Los enlaces aparentemente auténticos también proliferan. Llegan mediante mensajes de texto, correos electrónicos o redes sociales. Prometen ofertas atractivas, alertas de seguridad o actualizaciones urgentes. Al hacer clic, los usuarios son redirigidos a sitios maliciosos.
La confianza empieza a ocupar un lugar central en las experiencias digitales. Según DataCrédito Experian, el 45% de los colombianos considera crucial contar con controles de seguridad robustos. Este factor supera elementos como reconocer una marca, mencionado por el 30%. También supera las recomendaciones de otras personas, señaladas por el 28% de los encuestados.
El escenario está modificando los hábitos de los consumidores. El 57% evita responder llamadas de números desconocidos. Mientras tanto, el 55% procura no hacer clic en enlaces sospechosos. Por su parte, el 51% utiliza únicamente aplicaciones o plataformas conocidas.
Estas acciones reflejan una mayor conciencia frente a los riesgos. Sin embargo, persiste una brecha importante en materia de información. El 67% afirma no haber recibido capacitación sobre cómo evitar el fraude. Esta carencia representa una vulnerabilidad significativa para millones de personas.
La educación digital aparece entre las herramientas más efectivas. El 56% respalda las campañas de educación en seguridad digital como medida de prevención. El mismo porcentaje atribuye efectividad a la inversión en seguridad digital de las entidades. Igualmente, el 56% considera útil el uso de biometría.
La protección combina decisiones individuales con mecanismos implementados por las organizaciones. Los usuarios deben adoptar prácticas seguras en sus interacciones digitales. Al mismo tiempo, las empresas deben invertir en tecnologías de protección avanzadas. Esta responsabilidad compartida resulta fundamental para reducir la vulnerabilidad.
En cuanto a los canales financieros, la confianza mantiene un fuerte componente presencial. El 54% de los colombianos considera que este canal genera mayor seguridad. Las aplicaciones móviles ocupan el segundo lugar con 25% de preferencia. No obstante, la brecha entre ambos canales sigue siendo considerable.
Entre las personas de 18 a 24 años emergen nuevas preferencias. Los agentes de inteligencia artificial o bots alcanzan el 4% de preferencia. Esta cifra duplica el 2% registrado entre la población general.
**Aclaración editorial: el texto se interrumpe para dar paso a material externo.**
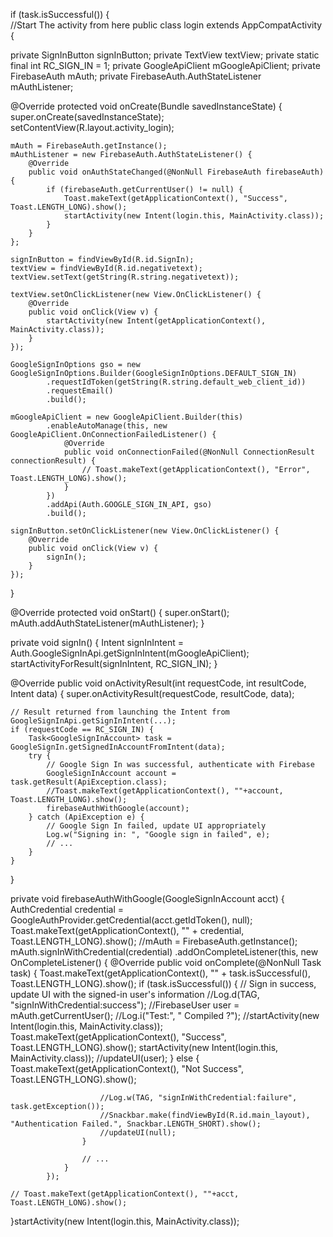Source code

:   if (task.isSuccessful()) {  
          //Start The activity from here public class login extends AppCompatActivity {

private SignInButton signInButton;
private TextView textView;
private static final int RC_SIGN_IN = 1;
private GoogleApiClient mGoogleApiClient;
private FirebaseAuth mAuth;
private FirebaseAuth.AuthStateListener mAuthListener;

@Override
protected void onCreate(Bundle savedInstanceState) {
    super.onCreate(savedInstanceState);
    setContentView(R.layout.activity_login);

    mAuth = FirebaseAuth.getInstance();
    mAuthListener = new FirebaseAuth.AuthStateListener() {
        @Override
        public void onAuthStateChanged(@NonNull FirebaseAuth firebaseAuth) {
            if (firebaseAuth.getCurrentUser() != null) {
                Toast.makeText(getApplicationContext(), "Success", Toast.LENGTH_LONG).show();
                startActivity(new Intent(login.this, MainActivity.class));
            }
        }
    };

    signInButton = findViewById(R.id.SignIn);
    textView = findViewById(R.id.negativetext);
    textView.setText(getString(R.string.negativetext));

    textView.setOnClickListener(new View.OnClickListener() {
        @Override
        public void onClick(View v) {
            startActivity(new Intent(getApplicationContext(), MainActivity.class));
        }
    });

    GoogleSignInOptions gso = new GoogleSignInOptions.Builder(GoogleSignInOptions.DEFAULT_SIGN_IN)
            .requestIdToken(getString(R.string.default_web_client_id))
            .requestEmail()
            .build();

    mGoogleApiClient = new GoogleApiClient.Builder(this)
            .enableAutoManage(this, new GoogleApiClient.OnConnectionFailedListener() {
                @Override
                public void onConnectionFailed(@NonNull ConnectionResult connectionResult) {
                    // Toast.makeText(getApplicationContext(), "Error", Toast.LENGTH_LONG).show();
                }
            })
            .addApi(Auth.GOOGLE_SIGN_IN_API, gso)
            .build();

    signInButton.setOnClickListener(new View.OnClickListener() {
        @Override
        public void onClick(View v) {
            signIn();
        }
    });

}


@Override
protected void onStart() {
    super.onStart();
    mAuth.addAuthStateListener(mAuthListener);
}

private void signIn() {
    Intent signInIntent = Auth.GoogleSignInApi.getSignInIntent(mGoogleApiClient);
    startActivityForResult(signInIntent, RC_SIGN_IN);
}

@Override
public void onActivityResult(int requestCode, int resultCode, Intent data) {
    super.onActivityResult(requestCode, resultCode, data);

    // Result returned from launching the Intent from GoogleSignInApi.getSignInIntent(...);
    if (requestCode == RC_SIGN_IN) {
        Task<GoogleSignInAccount> task = GoogleSignIn.getSignedInAccountFromIntent(data);
        try {
            // Google Sign In was successful, authenticate with Firebase
            GoogleSignInAccount account = task.getResult(ApiException.class);
            //Toast.makeText(getApplicationContext(), ""+account, Toast.LENGTH_LONG).show();
            firebaseAuthWithGoogle(account);
        } catch (ApiException e) {
            // Google Sign In failed, update UI appropriately
            Log.w("Signing in: ", "Google sign in failed", e);
            // ...
        }
    }
}

private void firebaseAuthWithGoogle(GoogleSignInAccount acct) {
    AuthCredential credential = GoogleAuthProvider.getCredential(acct.getIdToken(), null);
    Toast.makeText(getApplicationContext(), "" + credential, Toast.LENGTH_LONG).show();
    //mAuth = FirebaseAuth.getInstance();
    mAuth.signInWithCredential(credential)
            .addOnCompleteListener(this, new OnCompleteListener<AuthResult>() {
                @Override
                public void onComplete(@NonNull Task<AuthResult> task) {
                    Toast.makeText(getApplicationContext(), "" + task.isSuccessful(), Toast.LENGTH_LONG).show();
                    if (task.isSuccessful()) {
                        // Sign in success, update UI with the signed-in user's information
                        //Log.d(TAG, "signInWithCredential:success");
                        //FirebaseUser user = mAuth.getCurrentUser();
                        //Log.i("Test:", " Compiled ?");
                        //startActivity(new Intent(login.this, MainActivity.class));
                        Toast.makeText(getApplicationContext(), "Success", Toast.LENGTH_LONG).show();
                        startActivity(new Intent(login.this, MainActivity.class));
                        //updateUI(user);
                    } else {
                        Toast.makeText(getApplicationContext(), "Not Success", Toast.LENGTH_LONG).show();


                        //Log.w(TAG, "signInWithCredential:failure", task.getException());
                        //Snackbar.make(findViewById(R.id.main_layout), "Authentication Failed.", Snackbar.LENGTH_SHORT).show();
                        //updateUI(null);
                    }

                    // ...
                }
            });

    // Toast.makeText(getApplicationContext(), ""+acct, Toast.LENGTH_LONG).show();

}startActivity(new Intent(login.this, MainActivity.class));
Este cambio generacional sugiere una evolución en las formas de interacción financiera.
La expansión de la inteligencia artificial agrega una nueva dimensión al problema. El 88% de los colombianos está preocupado por esta tecnología. Temen que facilite fraudes o engaños digitales más sofisticados. Mientras tanto, el 55% se siente poco o nada seguro de reconocer contenidos creados mediante IA.
Los delincuentes pueden utilizar inteligencia artificial para crear videos o audios falsos. Estas herramientas permiten suplantar voces de familiares o ejecutivos de empresas. También facilitan la creación de imágenes falsas de documentos oficiales. Por consiguiente, la detección del fraude se vuelve más compleja.
Al mismo tiempo, el 86% quiere aprender a identificar amenazas creadas con esta tecnología. Esta demanda creciente muestra la necesidad de herramientas de protección especializadas. Las personas reconocen su vulnerabilidad y buscan activamente formas de protegerse. Sin embargo, la oferta de capacitación no satisface esta demanda.
La paradoja también aparece en la disposición a utilizar la propia inteligencia artificial. El 53% de los colombianos permitiría el análisis de su información mediante IA. Este análisis ayudaría a detectar posibles amenazas de forma preventiva. Además, la disposición a compartir información personal y biométrica alcanza el 50%.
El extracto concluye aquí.